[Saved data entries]
<<<<

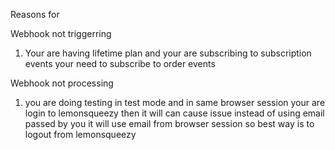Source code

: Reasons for 

Webhook not triggerring
1) Your are having lifetime plan and your are subscribing to subscription events your need to subscribe to order events

Webhook not processing
1) you are doing testing in test mode and in same browser session your are login to lemonsqueezy then it will can cause issue instead of using email
   passed by you it will use email from browser session so best way is to logout from lemonsqueezy
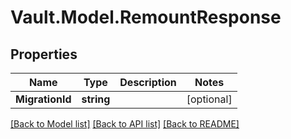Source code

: # Vault.Model.RemountResponse

## Properties

Name | Type | Description | Notes
------------ | ------------- | ------------- | -------------
**MigrationId** | **string** |  | [optional] 

[[Back to Model list]](../README.md#documentation-for-models) [[Back to API list]](../README.md#documentation-for-api-endpoints) [[Back to README]](../README.md)

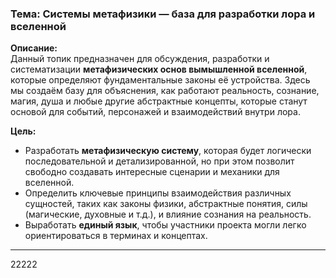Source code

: ### **Тема: Системы метафизики — база для разработки лора и вселенной**  

**Описание:**  
Данный топик предназначен для обсуждения, разработки и систематизации **метафизических основ вымышленной вселенной**, которые определяют фундаментальные законы её устройства. Здесь мы создаём базу для объяснения, как работают реальность, сознание, магия, душа и любые другие абстрактные концепты, которые станут основой для событий, персонажей и взаимодействий внутри лора.  

**Цель:**  
- Разработать **метафизическую систему**, которая будет логически последовательной и детализированной, но при этом позволит свободно создавать интересные сценарии и механики для вселенной.  
- Определить ключевые принципы взаимодействия различных сущностей, таких как законы физики, абстрактные понятия, силы (магические, духовные и т.д.), и влияние сознания на реальность.  
- Выработать **единый язык**, чтобы участники проекта могли легко ориентироваться в терминах и концептах. 


---

22222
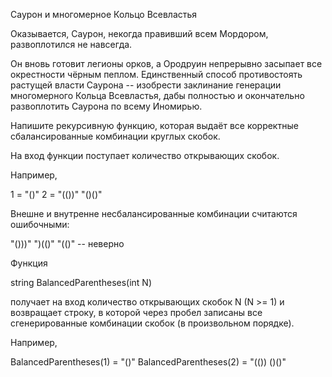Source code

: 
Саурон и многомерное Кольцо Всевластья

Оказывается, Саурон, некогда правивший всем Мордором, развоплотился не навсегда.

Он вновь готовит легионы орков, а Ородруин непрерывно засыпает все окрестности чёрным пеплом. Единственный способ противостоять растущей власти Саурона -- изобрести заклинание генерации многомерного Кольца Всевластья, дабы полностью и окончательно развоплотить Саурона по всему Иномирью.

Напишите рекурсивную функцию, которая выдаёт все корректные сбалансированные комбинации круглых скобок.

На вход функции поступает количество открывающих скобок.

Например,

1 = "()" 
2 = "(())" "()()"

Внешне и внутренне несбалансированные комбинации считаются ошибочными:

"()))" ")(()" "(()" -- неверно

Функция

string BalancedParentheses(int N)

получает на вход количество открывающих скобок N (N >= 1) и возвращает строку, в которой через пробел записаны все сгенерированные комбинации скобок (в произвольном порядке).

Например,

BalancedParentheses(1) = "()" 
BalancedParentheses(2) = "(()) ()()"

>>>>

PROBLEM TO SOLVE
Locate the lines above that contain "Всевластья" and copy them.

ANSWER BELOW
Саурон и многомерное Кольцо Всевластья
Он вновь готовит легионы орков, а Ородруин непрерывно засыпает все окрестности чёрным пеплом. Единственный способ противостоять растущей власти Саурона -- изобрести заклинание генерации многомерного Кольца Всевластья, дабы полностью и окончательно развоплотить Саурона по всему Иномирью.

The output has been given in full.